# drop a way rest



## Acts 4:12 (Jul 4, 2007)

Is there any advantages to shooting a drop away rest for indoor tournaments


----------



## Pete53 (Dec 5, 2011)

i am not a pro by any means,i have over the years made it a point to ask top shooter`s this very question at tournaments.most say no ,i still like a drop away for hunting but since talking to alot of top shooter`s i no longer use one indoors.mantience is a big issue with them ,some claim they are to mechanical and they do have a point compared to a simple tongue rest.good luck with your decision.


----------



## blueglide1 (Jun 29, 2006)

My friend and competitor Steve Boylan uses a drop away and he is consistantly at the top or near it.I think the percent is about 65 to 70 % blade and 25 to 30% drop away in senior pro div.I myself like the blade.But I do have a drop away on my Carbon Matrix hunting bow.
Don Ward


----------



## deadx (Aug 6, 2002)

I have found the Hoyt Tec fall-away on my Hoyt bows to be absolutely reliable.
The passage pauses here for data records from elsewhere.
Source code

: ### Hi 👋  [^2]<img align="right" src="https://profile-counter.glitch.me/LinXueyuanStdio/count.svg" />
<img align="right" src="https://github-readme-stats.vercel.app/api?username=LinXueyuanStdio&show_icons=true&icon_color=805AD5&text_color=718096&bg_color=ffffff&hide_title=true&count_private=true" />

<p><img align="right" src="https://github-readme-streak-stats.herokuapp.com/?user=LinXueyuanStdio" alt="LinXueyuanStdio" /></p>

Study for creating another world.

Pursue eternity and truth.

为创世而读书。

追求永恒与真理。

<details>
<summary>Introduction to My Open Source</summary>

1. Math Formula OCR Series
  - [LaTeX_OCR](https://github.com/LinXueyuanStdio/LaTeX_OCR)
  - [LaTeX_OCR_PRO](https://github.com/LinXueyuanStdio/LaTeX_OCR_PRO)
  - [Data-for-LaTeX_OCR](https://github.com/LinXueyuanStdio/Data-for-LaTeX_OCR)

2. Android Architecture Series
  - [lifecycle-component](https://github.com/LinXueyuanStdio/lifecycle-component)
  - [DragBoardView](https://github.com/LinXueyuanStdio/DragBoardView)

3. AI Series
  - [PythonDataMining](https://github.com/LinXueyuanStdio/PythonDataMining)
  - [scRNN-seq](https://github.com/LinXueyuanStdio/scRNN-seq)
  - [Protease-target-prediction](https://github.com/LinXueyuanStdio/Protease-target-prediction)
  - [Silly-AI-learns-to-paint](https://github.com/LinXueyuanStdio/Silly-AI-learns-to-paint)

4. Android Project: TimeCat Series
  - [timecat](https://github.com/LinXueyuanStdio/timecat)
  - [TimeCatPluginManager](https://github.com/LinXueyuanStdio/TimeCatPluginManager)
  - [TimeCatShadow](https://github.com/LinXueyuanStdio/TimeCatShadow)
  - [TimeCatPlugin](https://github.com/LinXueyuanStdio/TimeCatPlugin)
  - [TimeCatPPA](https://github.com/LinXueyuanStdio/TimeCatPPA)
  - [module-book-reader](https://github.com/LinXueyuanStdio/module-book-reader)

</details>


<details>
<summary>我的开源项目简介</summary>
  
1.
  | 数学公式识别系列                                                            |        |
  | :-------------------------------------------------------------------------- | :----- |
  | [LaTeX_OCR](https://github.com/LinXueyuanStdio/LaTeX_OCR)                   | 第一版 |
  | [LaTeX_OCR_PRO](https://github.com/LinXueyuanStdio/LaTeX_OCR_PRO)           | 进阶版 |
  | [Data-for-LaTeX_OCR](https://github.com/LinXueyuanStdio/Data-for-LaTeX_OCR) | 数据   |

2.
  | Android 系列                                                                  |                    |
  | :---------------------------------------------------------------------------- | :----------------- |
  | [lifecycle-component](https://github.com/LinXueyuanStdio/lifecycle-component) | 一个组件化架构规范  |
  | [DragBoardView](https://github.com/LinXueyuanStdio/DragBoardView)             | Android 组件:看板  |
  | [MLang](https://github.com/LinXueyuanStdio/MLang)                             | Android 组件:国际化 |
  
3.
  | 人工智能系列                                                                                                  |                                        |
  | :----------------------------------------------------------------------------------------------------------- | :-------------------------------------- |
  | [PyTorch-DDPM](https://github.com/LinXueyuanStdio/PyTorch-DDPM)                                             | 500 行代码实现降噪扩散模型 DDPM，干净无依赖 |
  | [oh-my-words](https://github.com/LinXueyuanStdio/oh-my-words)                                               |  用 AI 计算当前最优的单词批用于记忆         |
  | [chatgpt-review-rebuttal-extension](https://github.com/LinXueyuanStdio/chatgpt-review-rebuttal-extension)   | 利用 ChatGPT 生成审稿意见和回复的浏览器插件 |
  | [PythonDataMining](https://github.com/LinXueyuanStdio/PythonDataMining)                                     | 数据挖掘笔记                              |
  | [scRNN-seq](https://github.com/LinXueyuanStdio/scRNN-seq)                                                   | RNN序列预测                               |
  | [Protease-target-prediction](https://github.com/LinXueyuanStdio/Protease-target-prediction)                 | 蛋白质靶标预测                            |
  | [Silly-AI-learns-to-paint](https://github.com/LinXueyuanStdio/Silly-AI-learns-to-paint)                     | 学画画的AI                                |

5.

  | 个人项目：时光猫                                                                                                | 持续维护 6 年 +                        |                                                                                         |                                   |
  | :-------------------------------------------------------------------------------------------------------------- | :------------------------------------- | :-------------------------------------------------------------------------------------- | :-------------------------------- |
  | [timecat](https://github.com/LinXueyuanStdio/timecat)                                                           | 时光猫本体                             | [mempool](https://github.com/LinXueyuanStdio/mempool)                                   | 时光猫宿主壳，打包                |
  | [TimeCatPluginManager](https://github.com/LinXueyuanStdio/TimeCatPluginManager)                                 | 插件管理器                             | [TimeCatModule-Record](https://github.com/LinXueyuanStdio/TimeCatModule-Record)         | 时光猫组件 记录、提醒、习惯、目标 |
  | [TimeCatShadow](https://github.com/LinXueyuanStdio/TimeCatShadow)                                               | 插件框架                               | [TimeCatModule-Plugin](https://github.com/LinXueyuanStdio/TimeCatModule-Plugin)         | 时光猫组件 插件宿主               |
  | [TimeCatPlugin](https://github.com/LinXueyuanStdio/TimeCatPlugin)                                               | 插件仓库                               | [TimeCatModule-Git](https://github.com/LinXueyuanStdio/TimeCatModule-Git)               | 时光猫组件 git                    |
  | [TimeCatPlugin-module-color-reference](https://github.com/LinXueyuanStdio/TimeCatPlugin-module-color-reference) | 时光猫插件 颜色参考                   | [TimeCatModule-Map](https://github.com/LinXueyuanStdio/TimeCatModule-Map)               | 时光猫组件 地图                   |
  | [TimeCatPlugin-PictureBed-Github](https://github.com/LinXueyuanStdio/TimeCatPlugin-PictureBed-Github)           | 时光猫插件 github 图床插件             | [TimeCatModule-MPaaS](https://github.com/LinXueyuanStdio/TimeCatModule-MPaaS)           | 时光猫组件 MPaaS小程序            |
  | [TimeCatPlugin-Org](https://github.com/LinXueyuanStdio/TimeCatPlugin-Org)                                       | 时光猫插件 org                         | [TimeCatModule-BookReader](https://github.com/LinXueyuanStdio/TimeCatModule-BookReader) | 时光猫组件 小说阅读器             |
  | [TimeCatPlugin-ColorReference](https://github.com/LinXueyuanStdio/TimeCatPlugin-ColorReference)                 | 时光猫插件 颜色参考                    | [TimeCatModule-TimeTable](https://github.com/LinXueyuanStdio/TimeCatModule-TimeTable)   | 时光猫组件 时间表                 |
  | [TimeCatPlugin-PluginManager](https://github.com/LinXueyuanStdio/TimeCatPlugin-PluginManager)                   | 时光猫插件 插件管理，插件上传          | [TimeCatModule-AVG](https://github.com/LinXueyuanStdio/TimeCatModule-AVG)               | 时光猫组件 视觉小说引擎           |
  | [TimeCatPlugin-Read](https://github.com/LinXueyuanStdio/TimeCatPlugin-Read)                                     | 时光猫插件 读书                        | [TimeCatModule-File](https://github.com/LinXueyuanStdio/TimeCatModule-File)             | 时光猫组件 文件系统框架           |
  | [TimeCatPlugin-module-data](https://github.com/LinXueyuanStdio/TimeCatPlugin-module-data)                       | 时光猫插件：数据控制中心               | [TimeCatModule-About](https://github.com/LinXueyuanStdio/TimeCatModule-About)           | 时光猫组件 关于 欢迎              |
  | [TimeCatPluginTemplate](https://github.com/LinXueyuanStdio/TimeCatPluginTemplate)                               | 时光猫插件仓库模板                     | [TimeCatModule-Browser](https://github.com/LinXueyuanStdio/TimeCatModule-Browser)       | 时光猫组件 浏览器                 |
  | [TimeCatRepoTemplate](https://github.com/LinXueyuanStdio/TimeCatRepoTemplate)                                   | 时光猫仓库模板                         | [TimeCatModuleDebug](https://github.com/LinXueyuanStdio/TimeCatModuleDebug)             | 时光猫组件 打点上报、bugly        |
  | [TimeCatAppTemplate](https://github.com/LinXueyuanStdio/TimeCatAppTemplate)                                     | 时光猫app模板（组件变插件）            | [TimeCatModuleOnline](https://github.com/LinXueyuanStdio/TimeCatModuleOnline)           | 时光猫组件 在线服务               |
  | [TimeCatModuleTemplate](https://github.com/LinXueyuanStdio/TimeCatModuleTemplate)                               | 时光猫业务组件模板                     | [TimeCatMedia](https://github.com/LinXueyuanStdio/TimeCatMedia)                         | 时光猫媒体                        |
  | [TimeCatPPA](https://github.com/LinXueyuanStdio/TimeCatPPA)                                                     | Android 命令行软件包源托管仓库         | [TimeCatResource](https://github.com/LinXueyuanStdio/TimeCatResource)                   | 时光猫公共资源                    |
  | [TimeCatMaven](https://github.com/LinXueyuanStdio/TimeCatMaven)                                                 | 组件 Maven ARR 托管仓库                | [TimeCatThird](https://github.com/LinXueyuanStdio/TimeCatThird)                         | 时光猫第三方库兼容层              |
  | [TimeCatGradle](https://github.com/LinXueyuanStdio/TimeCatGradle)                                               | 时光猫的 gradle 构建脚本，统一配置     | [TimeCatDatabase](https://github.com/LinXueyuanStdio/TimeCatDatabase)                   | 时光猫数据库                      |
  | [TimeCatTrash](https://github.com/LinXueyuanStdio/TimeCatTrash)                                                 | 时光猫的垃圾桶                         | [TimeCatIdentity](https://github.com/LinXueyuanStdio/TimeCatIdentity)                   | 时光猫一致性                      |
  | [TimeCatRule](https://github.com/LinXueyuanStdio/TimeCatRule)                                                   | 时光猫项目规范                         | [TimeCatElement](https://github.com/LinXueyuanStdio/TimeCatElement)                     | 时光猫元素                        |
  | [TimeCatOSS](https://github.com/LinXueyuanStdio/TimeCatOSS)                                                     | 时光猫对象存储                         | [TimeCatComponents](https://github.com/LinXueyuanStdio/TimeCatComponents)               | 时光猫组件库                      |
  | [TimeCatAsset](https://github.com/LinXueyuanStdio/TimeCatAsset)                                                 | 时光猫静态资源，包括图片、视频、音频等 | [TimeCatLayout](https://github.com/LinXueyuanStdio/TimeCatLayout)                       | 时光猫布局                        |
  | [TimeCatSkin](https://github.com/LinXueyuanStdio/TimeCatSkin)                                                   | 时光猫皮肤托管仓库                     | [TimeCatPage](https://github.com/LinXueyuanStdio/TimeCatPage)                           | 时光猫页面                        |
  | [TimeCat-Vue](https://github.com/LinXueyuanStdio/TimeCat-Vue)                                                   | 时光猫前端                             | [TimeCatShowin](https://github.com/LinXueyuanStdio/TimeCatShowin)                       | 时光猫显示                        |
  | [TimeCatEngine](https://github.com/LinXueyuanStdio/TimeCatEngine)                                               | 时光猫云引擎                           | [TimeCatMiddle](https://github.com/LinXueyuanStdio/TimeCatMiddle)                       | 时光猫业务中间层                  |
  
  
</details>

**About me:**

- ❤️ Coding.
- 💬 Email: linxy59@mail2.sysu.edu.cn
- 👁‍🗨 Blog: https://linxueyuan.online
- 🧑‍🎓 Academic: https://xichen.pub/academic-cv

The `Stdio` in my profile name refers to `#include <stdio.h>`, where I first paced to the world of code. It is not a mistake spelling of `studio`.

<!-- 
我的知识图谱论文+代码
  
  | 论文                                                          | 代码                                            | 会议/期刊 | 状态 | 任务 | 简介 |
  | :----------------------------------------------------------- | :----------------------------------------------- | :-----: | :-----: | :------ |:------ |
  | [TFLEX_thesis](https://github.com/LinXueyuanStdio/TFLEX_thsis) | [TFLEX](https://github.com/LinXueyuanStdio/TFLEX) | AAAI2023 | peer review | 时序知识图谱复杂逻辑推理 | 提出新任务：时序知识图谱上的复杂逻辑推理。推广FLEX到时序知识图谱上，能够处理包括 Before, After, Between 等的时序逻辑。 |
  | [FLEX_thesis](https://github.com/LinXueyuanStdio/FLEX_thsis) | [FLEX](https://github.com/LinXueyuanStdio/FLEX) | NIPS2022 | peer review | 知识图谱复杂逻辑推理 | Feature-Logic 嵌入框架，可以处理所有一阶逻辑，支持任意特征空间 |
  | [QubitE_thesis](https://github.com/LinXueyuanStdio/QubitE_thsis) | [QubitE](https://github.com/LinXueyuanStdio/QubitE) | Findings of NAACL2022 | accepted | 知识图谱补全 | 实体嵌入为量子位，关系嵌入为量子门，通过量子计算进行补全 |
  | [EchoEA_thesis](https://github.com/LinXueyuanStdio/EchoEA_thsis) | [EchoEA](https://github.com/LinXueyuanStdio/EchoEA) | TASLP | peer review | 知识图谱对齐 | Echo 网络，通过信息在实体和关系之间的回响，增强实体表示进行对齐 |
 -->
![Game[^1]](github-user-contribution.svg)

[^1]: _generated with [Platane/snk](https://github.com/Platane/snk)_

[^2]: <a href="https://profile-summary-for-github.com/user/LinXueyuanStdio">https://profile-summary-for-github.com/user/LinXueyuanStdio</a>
They are dedicated to the riser so they will not slip up or down and the prongs hold the arrow in the middle on the most nervous draw, even in the wind. Properly serve in the umbilical cord and there will not be any issues with the timing of the fall being affected and you won`t be stabbing yourself in the hand or fingers with a worn blade turned razor sharp!


----------



## field14 (May 21, 2002)

deadx said:


> I have found the Hoyt Tec fall-away on my Hoyt bows to be absolutely reliable. They are dedicated to the riser so they will not slip up or down and the prongs hold the arrow in the middle on the most nervous draw, even in the wind. Properly serve in the umbilical cord and there will not be any issues with the timing of the fall being affected and you won`t be stabbing yourself in the hand or fingers with a worn blade turned razor sharp!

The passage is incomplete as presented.